THE PROBLEM:
Please copy out the entries exactly, skipping any pictures.

RECORDS FOR THE TASK:
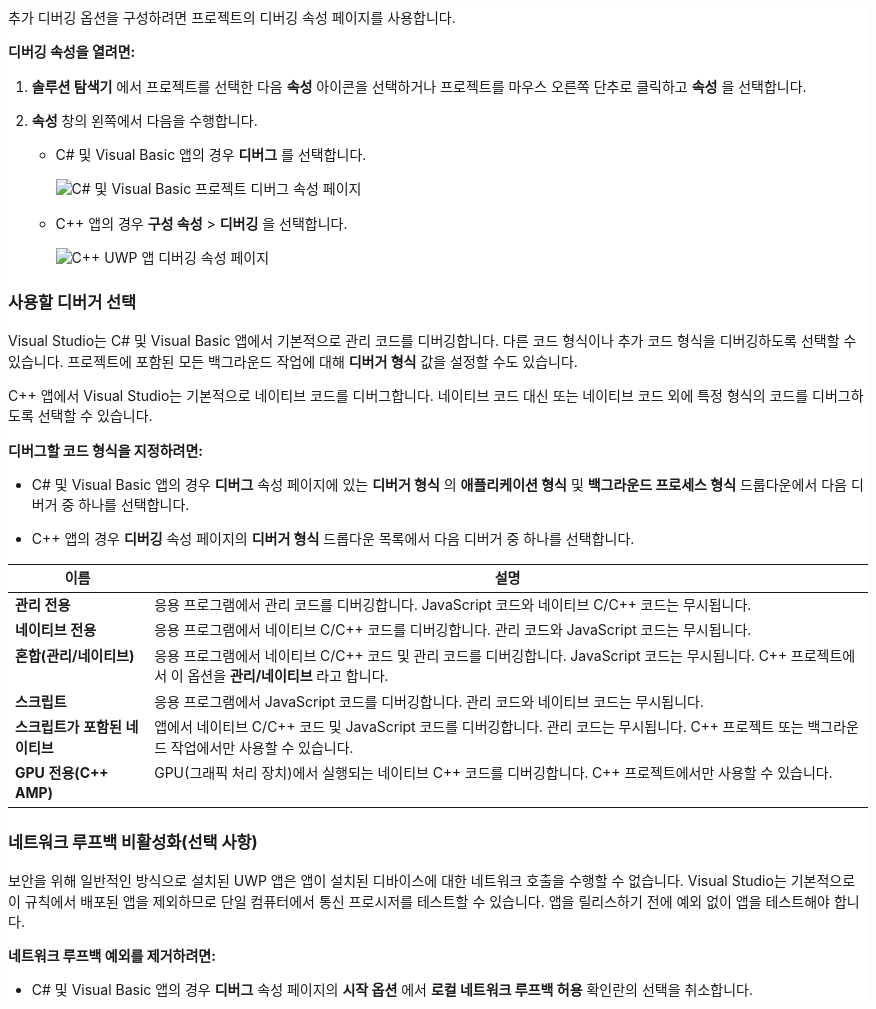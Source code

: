 추가 디버깅 옵션을 구성하려면 프로젝트의 디버깅 속성 페이지를 사용합니다.

**디버깅 속성을 열려면:**

1. **솔루션 탐색기** 에서 프로젝트를 선택한 다음 **속성** 아이콘을 선택하거나 프로젝트를 마우스 오른쪽 단추로 클릭하고 **속성** 을 선택합니다.

1. **속성** 창의 왼쪽에서 다음을 수행합니다.

   - C# 및 Visual Basic 앱의 경우 **디버그** 를 선택합니다.

     ![C# 및 Visual Basic 프로젝트 디버그 속성 페이지](../debugger/media/dbg_csvb_debugpropertypage.png)

   - C++ 앱의 경우 **구성 속성** > **디버깅** 을 선택합니다.

     ![C++ UWP 앱 디버깅 속성 페이지](../debugger/media/dbg_cpp_debugpropertypage.png)

### <a name="choose-the-debugger-to-use"></a><a name="BKMK_Choose_the_debugger_to_use"></a> 사용할 디버거 선택

Visual Studio는 C# 및 Visual Basic 앱에서 기본적으로 관리 코드를 디버깅합니다. 다른 코드 형식이나 추가 코드 형식을 디버깅하도록 선택할 수 있습니다. 프로젝트에 포함된 모든 백그라운드 작업에 대해 **디버거 형식** 값을 설정할 수도 있습니다.

C++ 앱에서 Visual Studio는 기본적으로 네이티브 코드를 디버그합니다. 네이티브 코드 대신 또는 네이티브 코드 외에 특정 형식의 코드를 디버그하도록 선택할 수 있습니다.

**디버그할 코드 형식을 지정하려면:**

- C# 및 Visual Basic 앱의 경우 **디버그** 속성 페이지에 있는 **디버거 형식** 의 **애플리케이션 형식** 및 **백그라운드 프로세스 형식** 드룹다운에서 다음 디버거 중 하나를 선택합니다.

- C++ 앱의 경우 **디버깅** 속성 페이지의 **디버거 형식** 드롭다운 목록에서 다음 디버거 중 하나를 선택합니다.

|이름|설명|
|-|-|
|**관리 전용**|응용 프로그램에서 관리 코드를 디버깅합니다. JavaScript 코드와 네이티브 C/C++ 코드는 무시됩니다.|
|**네이티브 전용**|응용 프로그램에서 네이티브 C/C++ 코드를 디버깅합니다. 관리 코드와 JavaScript 코드는 무시됩니다.|
|**혼합(관리/네이티브)**|응용 프로그램에서 네이티브 C/C++ 코드 및 관리 코드를 디버깅합니다. JavaScript 코드는 무시됩니다. C++ 프로젝트에서 이 옵션을 **관리/네이티브** 라고 합니다.|
|**스크립트**|응용 프로그램에서 JavaScript 코드를 디버깅합니다. 관리 코드와 네이티브 코드는 무시됩니다.|
|**스크립트가 포함된 네이티브**|앱에서 네이티브 C/C++ 코드 및 JavaScript 코드를 디버깅합니다. 관리 코드는 무시됩니다. C++ 프로젝트 또는 백그라운드 작업에서만 사용할 수 있습니다.|
|**GPU 전용(C++ AMP)**|GPU(그래픽 처리 장치)에서 실행되는 네이티브 C++ 코드를 디버깅합니다. C++ 프로젝트에서만 사용할 수 있습니다.|

### <a name="disable-network-loopbacks-optional"></a><a name="BKMK__Optional__Disable_network_loopbacks"></a> 네트워크 루프백 비활성화(선택 사항)

 보안을 위해 일반적인 방식으로 설치된 UWP 앱은 앱이 설치된 디바이스에 대한 네트워크 호출을 수행할 수 없습니다. Visual Studio는 기본적으로 이 규칙에서 배포된 앱을 제외하므로 단일 컴퓨터에서 통신 프로시저를 테스트할 수 있습니다. 앱을 릴리스하기 전에 예외 없이 앱을 테스트해야 합니다.

**네트워크 루프백 예외를 제거하려면:**

- C# 및 Visual Basic 앱의 경우 **디버그** 속성 페이지의 **시작 옵션** 에서 **로컬 네트워크 루프백 허용** 확인란의 선택을 취소합니다.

TASK RESULT:
Source code

: 추가 디버깅 옵션을 구성하려면 프로젝트의 디버깅 속성 페이지를 사용합니다.

**디버깅 속성을 열려면:**

1. **솔루션 탐색기** 에서 프로젝트를 선택한 다음 **속성** 아이콘을 선택하거나 프로젝트를 마우스 오른쪽 단추로 클릭하고 **속성** 을 선택합니다.

1. **속성** 창의 왼쪽에서 다음을 수행합니다.

   - C# 및 Visual Basic 앱의 경우 **디버그** 를 선택합니다.

     ![C# 및 Visual Basic 프로젝트 디버그 속성 페이지](../debugger/media/dbg_csvb_debugpropertypage.png)

   - C++ 앱의 경우 **구성 속성** > **디버깅** 을 선택합니다.

     ![C++ UWP 앱 디버깅 속성 페이지](../debugger/media/dbg_cpp_debugpropertypage.png)

### <a name="choose-the-debugger-to-use"></a><a name="BKMK_Choose_the_debugger_to_use"></a> 사용할 디버거 선택

Visual Studio는 C# 및 Visual Basic 앱에서 기본적으로 관리 코드를 디버깅합니다. 다른 코드 형식이나 추가 코드 형식을 디버깅하도록 선택할 수 있습니다. 프로젝트에 포함된 모든 백그라운드 작업에 대해 **디버거 형식** 값을 설정할 수도 있습니다.

C++ 앱에서 Visual Studio는 기본적으로 네이티브 코드를 디버그합니다. 네이티브 코드 대신 또는 네이티브 코드 외에 특정 형식의 코드를 디버그하도록 선택할 수 있습니다.

**디버그할 코드 형식을 지정하려면:**

- C# 및 Visual Basic 앱의 경우 **디버그** 속성 페이지에 있는 **디버거 형식** 의 **애플리케이션 형식** 및 **백그라운드 프로세스 형식** 드룹다운에서 다음 디버거 중 하나를 선택합니다.

- C++ 앱의 경우 **디버깅** 속성 페이지의 **디버거 형식** 드롭다운 목록에서 다음 디버거 중 하나를 선택합니다.

|이름|설명|
|-|-|
|**관리 전용**|응용 프로그램에서 관리 코드를 디버깅합니다. JavaScript 코드와 네이티브 C/C++ 코드는 무시됩니다.|
|**네이티브 전용**|응용 프로그램에서 네이티브 C/C++ 코드를 디버깅합니다. 관리 코드와 JavaScript 코드는 무시됩니다.|
|**혼합(관리/네이티브)**|응용 프로그램에서 네이티브 C/C++ 코드 및 관리 코드를 디버깅합니다. JavaScript 코드는 무시됩니다. C++ 프로젝트에서 이 옵션을 **관리/네이티브** 라고 합니다.|
|**스크립트**|응용 프로그램에서 JavaScript 코드를 디버깅합니다. 관리 코드와 네이티브 코드는 무시됩니다.|
|**스크립트가 포함된 네이티브**|앱에서 네이티브 C/C++ 코드 및 JavaScript 코드를 디버깅합니다. 관리 코드는 무시됩니다. C++ 프로젝트 또는 백그라운드 작업에서만 사용할 수 있습니다.|
|**GPU 전용(C++ AMP)**|GPU(그래픽 처리 장치)에서 실행되는 네이티브 C++ 코드를 디버깅합니다. C++ 프로젝트에서만 사용할 수 있습니다.|

### <a name="disable-network-loopbacks-optional"></a><a name="BKMK__Optional__Disable_network_loopbacks"></a> 네트워크 루프백 비활성화(선택 사항)

 보안을 위해 일반적인 방식으로 설치된 UWP 앱은 앱이 설치된 디바이스에 대한 네트워크 호출을 수행할 수 없습니다. Visual Studio는 기본적으로 이 규칙에서 배포된 앱을 제외하므로 단일 컴퓨터에서 통신 프로시저를 테스트할 수 있습니다. 앱을 릴리스하기 전에 예외 없이 앱을 테스트해야 합니다.

**네트워크 루프백 예외를 제거하려면:**

- C# 및 Visual Basic 앱의 경우 **디버그** 속성 페이지의 **시작 옵션** 에서 **로컬 네트워크 루프백 허용** 확인란의 선택을 취소합니다.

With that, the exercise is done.